An open API service indexing awesome lists of open source software.

https://github.com/ttkb-oss/dedup

dedup finds and clones duplicate files
https://github.com/ttkb-oss/dedup

apfs copy-on-write sysutils

Last synced: about 1 month ago
JSON representation

dedup finds and clones duplicate files

Awesome Lists containing this project

README

        

# `dedup(1)`

A macOS utility to replace duplicate file data with a copy-on-write clone.

# SYNOPSIS

**dedup** `[-PVnvx]` [`-t` **threads**] [`-d` **depth**] [*file ...*]

# DESCRIPTION

**dedup** finds files with identical content using the provided *file* arguments.
Duplicates are replaced with a clone of another (using [`clonefile(2)`](https://www.unix.com/man-page/mojave/2/clonefile/)).
If no *file* is specified, the current directory is used.

Cloned files share data blocks with the file they were cloned from, saving space
on disk. Unlike a hardlinked file, any future modification to either the clone
or the original file will be remain private to that file (copy-on-write).

**dedup** works in two phases. First it evaluates all of the paths provided
recursively, looking for duplicates. Once all duplicates are found, any files
that are not already clones of "best" clone source are replaced with clones.

There are limits which files can be cloned:

1. the file must be a regular file
2. the file must have only one link
3. the file and its directory must be writable by the user

The "best" source is chosen by first finding the file with the most hard links.
Files with multiple hard links will not be replaced, so using them as the source
of other clones allows their blocks to be shared without modifying the data to
which they point.
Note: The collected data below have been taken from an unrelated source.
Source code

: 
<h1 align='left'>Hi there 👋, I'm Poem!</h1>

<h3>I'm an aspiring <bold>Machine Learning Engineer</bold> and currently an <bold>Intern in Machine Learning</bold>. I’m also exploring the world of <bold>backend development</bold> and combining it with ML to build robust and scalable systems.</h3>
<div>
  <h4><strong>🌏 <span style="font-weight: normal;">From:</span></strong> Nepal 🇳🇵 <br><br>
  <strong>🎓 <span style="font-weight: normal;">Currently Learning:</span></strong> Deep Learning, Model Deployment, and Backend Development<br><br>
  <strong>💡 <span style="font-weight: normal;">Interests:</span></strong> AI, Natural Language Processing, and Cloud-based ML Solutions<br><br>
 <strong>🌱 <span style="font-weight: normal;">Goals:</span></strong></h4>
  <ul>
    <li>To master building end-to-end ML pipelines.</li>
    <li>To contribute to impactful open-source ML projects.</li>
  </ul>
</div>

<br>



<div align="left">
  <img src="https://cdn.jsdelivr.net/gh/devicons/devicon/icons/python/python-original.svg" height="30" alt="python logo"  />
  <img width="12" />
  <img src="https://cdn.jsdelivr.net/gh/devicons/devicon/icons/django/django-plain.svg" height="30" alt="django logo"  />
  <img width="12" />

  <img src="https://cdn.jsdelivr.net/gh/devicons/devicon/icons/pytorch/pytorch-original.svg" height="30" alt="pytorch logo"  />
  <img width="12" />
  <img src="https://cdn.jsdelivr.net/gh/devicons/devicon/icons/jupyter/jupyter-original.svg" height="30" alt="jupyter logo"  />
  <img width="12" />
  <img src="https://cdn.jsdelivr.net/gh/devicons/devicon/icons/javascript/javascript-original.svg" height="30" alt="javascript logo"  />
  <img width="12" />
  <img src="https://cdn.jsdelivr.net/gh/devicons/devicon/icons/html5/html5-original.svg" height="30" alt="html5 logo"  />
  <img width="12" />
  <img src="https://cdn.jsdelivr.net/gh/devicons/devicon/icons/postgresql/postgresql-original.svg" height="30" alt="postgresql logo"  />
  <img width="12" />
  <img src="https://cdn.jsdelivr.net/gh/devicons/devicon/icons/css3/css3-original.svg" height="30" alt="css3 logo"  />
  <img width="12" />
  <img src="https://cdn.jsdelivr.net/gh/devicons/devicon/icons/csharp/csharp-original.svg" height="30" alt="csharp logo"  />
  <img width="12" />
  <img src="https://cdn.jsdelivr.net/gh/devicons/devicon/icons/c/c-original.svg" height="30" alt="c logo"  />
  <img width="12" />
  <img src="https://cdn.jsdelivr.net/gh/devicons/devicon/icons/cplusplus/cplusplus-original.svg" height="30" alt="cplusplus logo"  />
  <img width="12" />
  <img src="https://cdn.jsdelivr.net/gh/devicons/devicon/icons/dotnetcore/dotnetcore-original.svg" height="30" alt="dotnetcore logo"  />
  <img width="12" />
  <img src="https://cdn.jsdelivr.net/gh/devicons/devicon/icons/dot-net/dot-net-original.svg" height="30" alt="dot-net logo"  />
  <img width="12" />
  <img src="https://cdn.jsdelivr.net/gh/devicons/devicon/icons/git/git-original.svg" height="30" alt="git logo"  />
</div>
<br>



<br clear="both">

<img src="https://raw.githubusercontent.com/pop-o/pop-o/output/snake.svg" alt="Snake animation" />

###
If all files have a single link, a file which shares the most
clones with others is chosen. This ensures that files which have been previously
processed will not need to be replaced during subsequent evaluations of the same
directory. If none of the files have multiple links or clones, the first file
encountered will be chosen.

Files with multiple hard links are not replaced because it is not possible to
guarantee all other links to that inode exist within the tree(s) being
evaluated. Replacing a link with a clone changes the semantics from two link
pointing at the same, mutable shared storage to two links pointing at the same
copy-on-write storage. For scenarios where hard links were previously being
used because clones were not available, future versions may provide a flag to
destructively replace hard links with clones. Future versions may also consider
cloning files with multiple hard links if all links are within the space being
evaluated and two or more hard link clusters reference duplicated data.

If all files in a matched set are compressed with HFS transparent compression,
none of the files with be deduplicated. Future versions of **dedup** may
select one file from the set to decompress in place and then use that file
as a clone source.

**dedup** will only work on volumes that have the `VOL_CAP_INT_CLONE`
capability. Currently that is limited to APFS.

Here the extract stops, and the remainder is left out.